EXERCISE AIM: Say, as a bare number, how many lines of the listing hold "News".

RECORD SET:
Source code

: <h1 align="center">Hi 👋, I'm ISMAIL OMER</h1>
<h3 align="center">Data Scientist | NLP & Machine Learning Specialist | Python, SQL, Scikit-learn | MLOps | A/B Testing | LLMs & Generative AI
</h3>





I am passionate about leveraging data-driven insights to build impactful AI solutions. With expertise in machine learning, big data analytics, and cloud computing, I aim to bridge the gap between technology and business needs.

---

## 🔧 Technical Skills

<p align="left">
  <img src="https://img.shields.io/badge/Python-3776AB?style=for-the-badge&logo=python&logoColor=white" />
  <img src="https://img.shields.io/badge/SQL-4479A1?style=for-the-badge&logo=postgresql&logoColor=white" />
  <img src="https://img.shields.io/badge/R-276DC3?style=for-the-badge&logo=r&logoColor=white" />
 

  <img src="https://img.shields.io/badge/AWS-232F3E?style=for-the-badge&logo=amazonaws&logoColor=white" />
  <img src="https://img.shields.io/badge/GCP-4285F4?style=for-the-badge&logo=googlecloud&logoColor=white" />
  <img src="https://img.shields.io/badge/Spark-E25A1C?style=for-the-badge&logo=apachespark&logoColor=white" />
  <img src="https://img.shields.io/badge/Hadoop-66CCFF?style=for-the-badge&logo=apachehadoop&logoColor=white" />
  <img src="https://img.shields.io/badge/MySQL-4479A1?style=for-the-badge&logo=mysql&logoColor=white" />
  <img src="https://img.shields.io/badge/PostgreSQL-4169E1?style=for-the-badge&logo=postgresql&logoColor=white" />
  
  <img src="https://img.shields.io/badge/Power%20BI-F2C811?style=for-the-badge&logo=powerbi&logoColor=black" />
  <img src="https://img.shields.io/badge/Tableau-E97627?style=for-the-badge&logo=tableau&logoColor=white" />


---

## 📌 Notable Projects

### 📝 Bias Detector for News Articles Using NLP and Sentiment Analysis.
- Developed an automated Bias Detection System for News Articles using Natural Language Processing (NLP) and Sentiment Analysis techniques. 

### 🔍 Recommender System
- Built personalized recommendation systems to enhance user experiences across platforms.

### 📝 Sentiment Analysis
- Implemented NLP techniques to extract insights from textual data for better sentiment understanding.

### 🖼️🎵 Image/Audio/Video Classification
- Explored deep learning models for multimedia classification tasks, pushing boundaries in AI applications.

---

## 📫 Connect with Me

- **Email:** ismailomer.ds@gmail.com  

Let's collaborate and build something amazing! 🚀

RESPONSE AREA: 2